→ **Exercise directions**
Copy nothing from the entries below except the lines from the one containing "1. Open a new" through the one containing "in ArcGIS Pro and", and copy those exactly.

→ **Exercise data**
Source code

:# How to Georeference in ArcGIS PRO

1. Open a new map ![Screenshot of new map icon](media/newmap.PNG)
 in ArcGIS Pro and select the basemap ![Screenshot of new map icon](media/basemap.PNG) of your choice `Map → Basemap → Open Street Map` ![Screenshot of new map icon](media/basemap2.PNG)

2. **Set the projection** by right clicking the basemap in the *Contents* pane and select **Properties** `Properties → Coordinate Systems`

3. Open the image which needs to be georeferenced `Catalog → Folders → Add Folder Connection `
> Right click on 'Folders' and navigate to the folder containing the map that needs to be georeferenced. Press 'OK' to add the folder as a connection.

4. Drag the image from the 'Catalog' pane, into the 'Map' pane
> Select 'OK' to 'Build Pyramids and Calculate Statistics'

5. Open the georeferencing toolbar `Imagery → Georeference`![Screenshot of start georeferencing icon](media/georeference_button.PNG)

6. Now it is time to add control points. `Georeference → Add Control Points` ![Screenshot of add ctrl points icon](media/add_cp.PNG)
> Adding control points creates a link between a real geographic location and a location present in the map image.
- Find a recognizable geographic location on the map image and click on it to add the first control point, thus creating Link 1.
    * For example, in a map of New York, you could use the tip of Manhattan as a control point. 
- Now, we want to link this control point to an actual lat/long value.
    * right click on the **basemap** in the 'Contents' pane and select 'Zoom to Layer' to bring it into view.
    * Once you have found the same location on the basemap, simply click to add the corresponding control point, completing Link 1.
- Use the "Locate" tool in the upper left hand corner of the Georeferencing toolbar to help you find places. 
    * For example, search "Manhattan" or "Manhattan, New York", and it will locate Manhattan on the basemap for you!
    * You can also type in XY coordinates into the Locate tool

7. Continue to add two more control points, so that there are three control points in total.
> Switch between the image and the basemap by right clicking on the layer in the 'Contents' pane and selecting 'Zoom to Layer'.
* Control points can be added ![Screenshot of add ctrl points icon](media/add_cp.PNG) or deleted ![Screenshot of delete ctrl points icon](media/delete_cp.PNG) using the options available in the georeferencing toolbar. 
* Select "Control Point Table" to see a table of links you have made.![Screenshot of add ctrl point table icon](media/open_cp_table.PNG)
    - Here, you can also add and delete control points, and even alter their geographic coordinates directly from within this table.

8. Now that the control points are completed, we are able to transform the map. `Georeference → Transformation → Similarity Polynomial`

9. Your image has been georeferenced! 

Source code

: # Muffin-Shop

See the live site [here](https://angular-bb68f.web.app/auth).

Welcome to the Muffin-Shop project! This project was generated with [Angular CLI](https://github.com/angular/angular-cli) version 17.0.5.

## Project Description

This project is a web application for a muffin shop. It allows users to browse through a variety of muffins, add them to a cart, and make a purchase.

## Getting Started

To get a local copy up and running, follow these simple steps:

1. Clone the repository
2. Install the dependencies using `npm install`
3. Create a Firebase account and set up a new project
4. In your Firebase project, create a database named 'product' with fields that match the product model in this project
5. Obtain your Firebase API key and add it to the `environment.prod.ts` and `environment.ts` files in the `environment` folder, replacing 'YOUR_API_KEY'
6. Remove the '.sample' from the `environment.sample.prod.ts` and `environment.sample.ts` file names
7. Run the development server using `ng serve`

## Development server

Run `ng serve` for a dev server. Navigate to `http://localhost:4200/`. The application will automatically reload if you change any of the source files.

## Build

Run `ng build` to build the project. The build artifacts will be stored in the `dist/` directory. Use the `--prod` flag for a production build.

→ **Result of this exercise**
1. Open a new map ![Screenshot of new map icon](media/newmap.PNG)
 in ArcGIS Pro and select the basemap ![Screenshot of new map icon](media/basemap.PNG) of your choice `Map → Basemap → Open Street Map` ![Screenshot of new map icon](media/basemap2.PNG)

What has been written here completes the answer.